But that was back in 2014, under President Obama. Timothy Egan never mentioned anything about cages at the time.
It’s clear the real target of Egan’s hostility is not religion in general, but the Catholic Church in particular, against which he’s in bitter rebellion. In a 2018 column, Egan described himself “as a somewhat lapsed, but certainly listening, Catholic educated by fine Jesuit minds and encouraged by the open-mindedness of Pope Francis.” But whether his somewhat-lapsed status is in spite of his fine Jesuit education, or because of it, Egan’s present views of Catholic teaching sound awfully final, calling it “backwards… dictated by nominally celibate and hypocritical men, hav[ing] no connection to the words of Jesus.” Catholic doctrine, Egan charges, is rooted in “flawed men putting forth badly flawed ideas: At the root of their moral failings is Catholicism’s centuries-old inability to come to grips with sex.”
Obviously, Egan hates the Church, as many people do, because he hates Christianity’s strict teachings about sex. But in his current attack, he’s more focused on Christianity’s failure to embrace progressive politics. “[P]eople hate religion,” Egan writes, “because, at a moment to stand up and be counted on the right side of history, religion is used as moral cover for despicable behavior.” His proof is that people like Mike Pence, and “[w]hite evangelical Christians, the rotting core of Trump’s base,” support the president, who (in case you hadn’t heard) is the antichrist. “So, people hate religion,” explains Egan, “when the loudest proponents of religion are shown to be mercenaries for a leader who debases everything he touches.”
All of which sounds awfully personal for Egan. Would it be fairer for Egan to say that he hates religion for all those reasons, and leave everyone else out of it?
Anyway, I doubt Egan loved religion up until Donald Trump ran for office. It’s been my observation that people who hate religion, or, specifically, Christianity, generally do so because it demands more from them than they’re willing to give, and exposes sins for what they are. The gospels say, “the light has come into the world, and the men loved darkness rather than light, because their deeds were evil.” For every lapsed Christian who can legitimately blame someone else’s sin for his loss of faith, there are 500 who claim hypocrisy as the excuse for their own desire to do wrong.

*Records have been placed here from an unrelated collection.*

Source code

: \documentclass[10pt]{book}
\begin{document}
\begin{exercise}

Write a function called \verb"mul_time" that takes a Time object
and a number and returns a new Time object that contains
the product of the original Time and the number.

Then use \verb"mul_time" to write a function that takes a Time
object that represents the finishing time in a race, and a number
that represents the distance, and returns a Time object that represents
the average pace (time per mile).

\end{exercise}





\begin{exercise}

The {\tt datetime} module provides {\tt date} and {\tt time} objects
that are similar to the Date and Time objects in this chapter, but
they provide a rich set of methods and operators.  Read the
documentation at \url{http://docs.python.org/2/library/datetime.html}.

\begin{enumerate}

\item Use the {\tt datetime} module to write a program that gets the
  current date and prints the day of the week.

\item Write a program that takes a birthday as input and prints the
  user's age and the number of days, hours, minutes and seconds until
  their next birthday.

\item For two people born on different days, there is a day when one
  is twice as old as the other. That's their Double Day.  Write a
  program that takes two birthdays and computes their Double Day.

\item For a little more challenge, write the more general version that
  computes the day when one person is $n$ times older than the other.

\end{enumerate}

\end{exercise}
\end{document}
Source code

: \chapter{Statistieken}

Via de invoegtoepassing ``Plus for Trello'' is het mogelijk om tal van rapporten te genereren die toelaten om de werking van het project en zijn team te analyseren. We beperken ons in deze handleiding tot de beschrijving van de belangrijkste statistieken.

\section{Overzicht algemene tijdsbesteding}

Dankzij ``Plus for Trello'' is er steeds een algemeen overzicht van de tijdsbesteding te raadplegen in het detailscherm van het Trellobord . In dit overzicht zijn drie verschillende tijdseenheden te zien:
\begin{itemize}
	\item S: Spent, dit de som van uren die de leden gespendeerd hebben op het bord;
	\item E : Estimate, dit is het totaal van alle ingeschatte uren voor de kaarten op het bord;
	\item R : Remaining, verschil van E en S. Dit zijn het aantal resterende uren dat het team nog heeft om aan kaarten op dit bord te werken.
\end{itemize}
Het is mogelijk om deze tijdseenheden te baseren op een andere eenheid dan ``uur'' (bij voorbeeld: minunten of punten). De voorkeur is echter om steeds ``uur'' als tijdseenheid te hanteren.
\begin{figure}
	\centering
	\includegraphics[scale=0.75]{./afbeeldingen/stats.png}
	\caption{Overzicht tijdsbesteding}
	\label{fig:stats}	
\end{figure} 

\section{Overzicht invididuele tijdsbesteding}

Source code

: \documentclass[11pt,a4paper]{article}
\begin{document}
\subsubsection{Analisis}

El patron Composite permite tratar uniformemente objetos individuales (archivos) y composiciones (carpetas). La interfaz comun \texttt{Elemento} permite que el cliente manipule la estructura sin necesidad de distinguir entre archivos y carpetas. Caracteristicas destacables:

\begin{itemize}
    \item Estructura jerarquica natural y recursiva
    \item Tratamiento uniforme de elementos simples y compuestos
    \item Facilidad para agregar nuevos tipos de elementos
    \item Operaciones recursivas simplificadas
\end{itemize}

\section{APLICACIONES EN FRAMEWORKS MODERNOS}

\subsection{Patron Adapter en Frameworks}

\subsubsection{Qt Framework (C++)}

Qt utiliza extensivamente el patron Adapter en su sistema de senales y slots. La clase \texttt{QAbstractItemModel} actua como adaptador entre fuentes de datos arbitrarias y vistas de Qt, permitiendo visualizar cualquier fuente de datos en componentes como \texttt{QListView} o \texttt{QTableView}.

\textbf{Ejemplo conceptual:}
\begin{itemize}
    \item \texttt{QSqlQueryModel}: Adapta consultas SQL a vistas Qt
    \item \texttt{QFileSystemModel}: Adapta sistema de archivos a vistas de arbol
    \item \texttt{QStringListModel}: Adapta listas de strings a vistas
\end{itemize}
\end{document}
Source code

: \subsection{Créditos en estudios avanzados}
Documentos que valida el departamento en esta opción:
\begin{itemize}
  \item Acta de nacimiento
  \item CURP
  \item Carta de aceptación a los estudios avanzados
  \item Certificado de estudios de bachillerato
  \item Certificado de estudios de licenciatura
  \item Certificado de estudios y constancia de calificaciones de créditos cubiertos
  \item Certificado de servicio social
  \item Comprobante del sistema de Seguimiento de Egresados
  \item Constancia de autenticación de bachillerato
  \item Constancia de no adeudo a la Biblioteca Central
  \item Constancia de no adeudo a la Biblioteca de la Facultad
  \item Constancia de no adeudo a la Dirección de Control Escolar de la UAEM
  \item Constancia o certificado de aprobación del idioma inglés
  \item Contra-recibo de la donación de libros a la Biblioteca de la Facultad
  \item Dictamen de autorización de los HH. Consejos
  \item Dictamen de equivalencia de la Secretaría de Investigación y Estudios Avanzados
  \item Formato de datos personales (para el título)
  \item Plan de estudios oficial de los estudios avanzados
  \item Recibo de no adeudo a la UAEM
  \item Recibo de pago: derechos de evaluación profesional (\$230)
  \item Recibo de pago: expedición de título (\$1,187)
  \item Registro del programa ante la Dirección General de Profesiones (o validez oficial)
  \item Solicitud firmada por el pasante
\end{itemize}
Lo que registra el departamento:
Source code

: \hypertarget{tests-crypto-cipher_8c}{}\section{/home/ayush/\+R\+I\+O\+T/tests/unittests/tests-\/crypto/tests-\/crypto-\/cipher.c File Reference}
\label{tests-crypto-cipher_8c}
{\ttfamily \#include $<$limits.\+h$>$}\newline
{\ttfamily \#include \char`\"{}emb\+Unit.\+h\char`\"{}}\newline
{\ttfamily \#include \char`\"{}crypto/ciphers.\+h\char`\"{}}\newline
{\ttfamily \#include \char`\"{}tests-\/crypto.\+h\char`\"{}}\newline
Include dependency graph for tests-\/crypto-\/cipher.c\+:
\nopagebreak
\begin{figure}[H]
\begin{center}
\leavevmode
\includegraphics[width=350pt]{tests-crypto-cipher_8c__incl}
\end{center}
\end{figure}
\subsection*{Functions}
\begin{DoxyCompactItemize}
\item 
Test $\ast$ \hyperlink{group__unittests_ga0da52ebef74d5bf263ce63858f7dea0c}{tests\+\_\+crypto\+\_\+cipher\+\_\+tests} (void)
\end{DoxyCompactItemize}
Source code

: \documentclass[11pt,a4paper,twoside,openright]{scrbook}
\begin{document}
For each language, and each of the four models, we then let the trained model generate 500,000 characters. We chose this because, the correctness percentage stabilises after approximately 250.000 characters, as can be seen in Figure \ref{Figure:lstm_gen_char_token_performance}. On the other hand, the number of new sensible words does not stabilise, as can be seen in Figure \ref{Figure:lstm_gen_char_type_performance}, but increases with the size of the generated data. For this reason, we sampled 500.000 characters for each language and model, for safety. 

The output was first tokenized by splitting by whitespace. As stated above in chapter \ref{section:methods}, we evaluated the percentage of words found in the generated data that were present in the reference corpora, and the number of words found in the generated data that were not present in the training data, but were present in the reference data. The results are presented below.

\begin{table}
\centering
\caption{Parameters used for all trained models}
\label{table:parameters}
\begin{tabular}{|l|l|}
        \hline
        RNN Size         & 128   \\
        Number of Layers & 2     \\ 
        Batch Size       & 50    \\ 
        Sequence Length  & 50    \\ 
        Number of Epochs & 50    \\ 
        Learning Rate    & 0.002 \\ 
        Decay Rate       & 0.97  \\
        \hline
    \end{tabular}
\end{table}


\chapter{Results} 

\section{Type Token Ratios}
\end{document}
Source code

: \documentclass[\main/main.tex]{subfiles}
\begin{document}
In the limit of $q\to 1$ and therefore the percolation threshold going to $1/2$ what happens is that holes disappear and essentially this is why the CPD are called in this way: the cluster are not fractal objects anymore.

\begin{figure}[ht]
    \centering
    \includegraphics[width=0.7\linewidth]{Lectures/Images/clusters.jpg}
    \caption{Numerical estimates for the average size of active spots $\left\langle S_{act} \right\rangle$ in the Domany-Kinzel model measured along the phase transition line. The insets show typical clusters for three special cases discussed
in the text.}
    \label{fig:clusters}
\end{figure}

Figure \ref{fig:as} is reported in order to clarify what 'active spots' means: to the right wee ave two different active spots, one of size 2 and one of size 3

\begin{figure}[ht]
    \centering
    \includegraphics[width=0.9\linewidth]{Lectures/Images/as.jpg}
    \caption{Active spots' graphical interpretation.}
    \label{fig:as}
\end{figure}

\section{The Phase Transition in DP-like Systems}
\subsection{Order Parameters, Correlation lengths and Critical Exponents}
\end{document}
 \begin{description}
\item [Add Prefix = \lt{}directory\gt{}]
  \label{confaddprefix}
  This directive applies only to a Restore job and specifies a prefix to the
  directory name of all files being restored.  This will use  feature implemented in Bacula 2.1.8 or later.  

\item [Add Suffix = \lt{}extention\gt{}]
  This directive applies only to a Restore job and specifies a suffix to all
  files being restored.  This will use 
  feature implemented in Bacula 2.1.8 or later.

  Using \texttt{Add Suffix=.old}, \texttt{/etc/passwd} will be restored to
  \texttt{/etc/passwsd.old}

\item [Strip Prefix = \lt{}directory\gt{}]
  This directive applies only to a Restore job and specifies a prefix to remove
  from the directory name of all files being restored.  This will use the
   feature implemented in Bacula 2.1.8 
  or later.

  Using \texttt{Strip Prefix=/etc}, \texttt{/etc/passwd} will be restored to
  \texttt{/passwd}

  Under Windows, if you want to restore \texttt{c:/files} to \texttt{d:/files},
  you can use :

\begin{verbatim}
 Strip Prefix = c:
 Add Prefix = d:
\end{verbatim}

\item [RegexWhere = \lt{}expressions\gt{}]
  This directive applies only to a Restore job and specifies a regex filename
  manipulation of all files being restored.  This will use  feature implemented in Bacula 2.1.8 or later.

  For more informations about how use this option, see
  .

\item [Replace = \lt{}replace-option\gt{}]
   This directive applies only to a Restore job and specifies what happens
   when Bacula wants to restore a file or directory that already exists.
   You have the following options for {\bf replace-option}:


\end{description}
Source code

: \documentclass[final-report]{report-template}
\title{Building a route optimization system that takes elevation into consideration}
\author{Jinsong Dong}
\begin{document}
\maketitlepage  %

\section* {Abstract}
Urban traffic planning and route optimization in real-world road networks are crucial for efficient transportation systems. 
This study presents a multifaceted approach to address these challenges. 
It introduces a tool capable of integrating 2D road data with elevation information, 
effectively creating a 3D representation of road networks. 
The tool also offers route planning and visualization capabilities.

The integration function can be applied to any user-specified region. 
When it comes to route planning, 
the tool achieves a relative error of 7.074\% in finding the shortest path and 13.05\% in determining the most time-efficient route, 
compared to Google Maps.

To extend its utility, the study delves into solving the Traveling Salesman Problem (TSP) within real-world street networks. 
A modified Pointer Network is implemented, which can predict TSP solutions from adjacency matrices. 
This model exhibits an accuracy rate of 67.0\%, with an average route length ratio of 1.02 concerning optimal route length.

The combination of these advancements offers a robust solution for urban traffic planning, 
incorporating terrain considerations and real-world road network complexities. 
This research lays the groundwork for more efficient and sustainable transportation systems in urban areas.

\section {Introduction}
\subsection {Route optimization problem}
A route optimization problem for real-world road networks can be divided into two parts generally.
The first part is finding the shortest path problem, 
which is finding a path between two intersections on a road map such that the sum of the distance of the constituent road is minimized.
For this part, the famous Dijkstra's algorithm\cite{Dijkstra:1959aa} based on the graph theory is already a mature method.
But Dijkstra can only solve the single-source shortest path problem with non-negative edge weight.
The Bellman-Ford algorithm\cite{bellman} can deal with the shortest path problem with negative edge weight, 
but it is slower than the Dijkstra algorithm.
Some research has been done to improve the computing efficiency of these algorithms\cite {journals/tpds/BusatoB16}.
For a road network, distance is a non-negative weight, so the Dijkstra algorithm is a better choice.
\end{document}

G.K. Chesterton wrote that, “The Christian ideal has not been tried and found wanting. It has been found difficult; and left untried.” Those who do try it in earnest know it’s difficult; Jesus variously compared it to entering by a narrow gate, putting a hand to the plow and never looking back, passing through the eye of a needle, losing one’s life in order to save it, and taking up an emblem of gruesome execution every day and carrying it. One of the very minor, but still painful, trials is being called a hypocrite by unbelievers after you’ve tried your best and, as all Christians will, failed. But just because the reality doesn’t meet the ideal doesn’t make you a hypocrite. Real hypocrisy is playacting -- pretending to be what we’re not.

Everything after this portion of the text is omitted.